History Of Coffee
Coffee has become a part of our world today. Billions of people cannot go a day without adding a cup of best coffee to their consumables. But have you ever wondered how it was discovered in the first place? Let’s go down memory lane to unravel some of the past stories on our favorite cup of Joe.
How was coffee discovered?
There are countless stories about how coffee was discovered. There are even more legends on who first drank or ate a coffee bean. According to one of the stories that have lived on the internet for years, a goat was the first to try coffee.
- Ethiopia origin legend: Many years back on the Ethiopian Plateau, a goat herder named Kaldi took his goats to the ancient coffee forests (was then seen as berries). While they were there, his goats eating berries from the strange tree. Soon after then, he noticed that his goats were so energetic that sleep was erased at night. He immediately reported this to the Abbot of their local monastery. The Abbot (the second man to take coffee) then made the berries into a drink and saw too that he stayed awake throughout the long evening prayer. The Abbot quickly spread the word to the other monks and the word has continued to travel since then. The news of coffee's magical powers reached the Arabian Peninsula, Europe, New Amsterdam, New York, Britain, Arabia, France, America, and the entire world as we know it today.

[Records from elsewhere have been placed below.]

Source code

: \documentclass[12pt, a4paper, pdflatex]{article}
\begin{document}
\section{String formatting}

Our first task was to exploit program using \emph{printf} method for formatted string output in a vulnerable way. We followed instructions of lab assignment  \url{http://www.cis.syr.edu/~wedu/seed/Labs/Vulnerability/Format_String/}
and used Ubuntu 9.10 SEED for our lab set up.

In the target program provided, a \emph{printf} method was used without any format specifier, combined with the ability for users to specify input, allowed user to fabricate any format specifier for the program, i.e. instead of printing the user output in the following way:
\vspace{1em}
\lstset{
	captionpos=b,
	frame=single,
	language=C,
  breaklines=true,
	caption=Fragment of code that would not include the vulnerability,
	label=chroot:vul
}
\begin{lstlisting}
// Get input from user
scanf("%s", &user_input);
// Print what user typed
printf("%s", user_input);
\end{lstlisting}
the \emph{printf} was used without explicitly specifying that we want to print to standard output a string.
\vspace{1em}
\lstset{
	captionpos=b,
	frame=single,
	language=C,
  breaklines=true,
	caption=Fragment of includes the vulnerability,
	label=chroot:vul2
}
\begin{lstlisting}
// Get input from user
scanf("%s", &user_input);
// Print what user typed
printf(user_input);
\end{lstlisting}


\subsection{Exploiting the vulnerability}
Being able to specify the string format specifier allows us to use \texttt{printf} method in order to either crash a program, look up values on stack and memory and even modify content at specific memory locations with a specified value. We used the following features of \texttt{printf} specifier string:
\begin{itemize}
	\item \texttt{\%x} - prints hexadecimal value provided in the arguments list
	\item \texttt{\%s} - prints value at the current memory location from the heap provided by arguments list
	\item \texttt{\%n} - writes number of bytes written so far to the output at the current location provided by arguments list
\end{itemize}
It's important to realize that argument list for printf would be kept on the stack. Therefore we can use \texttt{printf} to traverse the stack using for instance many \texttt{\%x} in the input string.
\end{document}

- Yemen origin legend: A Moroccan traveler in Ethiopia observed the vitality of birds after eating berries from the coffee tree. And when he tried it too, he also felt stronger.
- The legend of Omar:However, the only legend that seems believable is the one of Omar, an Islamic personality known to be able to cure the sick through prayer. He was deported from Mecca and on his journey out of Mecca, he was starving. Then he found berries from nearby shrubbery, and he ate them. Finding them bitter, he roasted them. But they became very hard. Then his next instinct was to boil. After boiling to soften the bean, a brown (sweet-smelling liquid) was the result. (Omar was the first to brew coffee). After drinking the coffee, he felt strengthened. Then he went to spread the news of the 'miracle drug'. He was returned to Mecca as a saint and the wonders of coffee did not die down.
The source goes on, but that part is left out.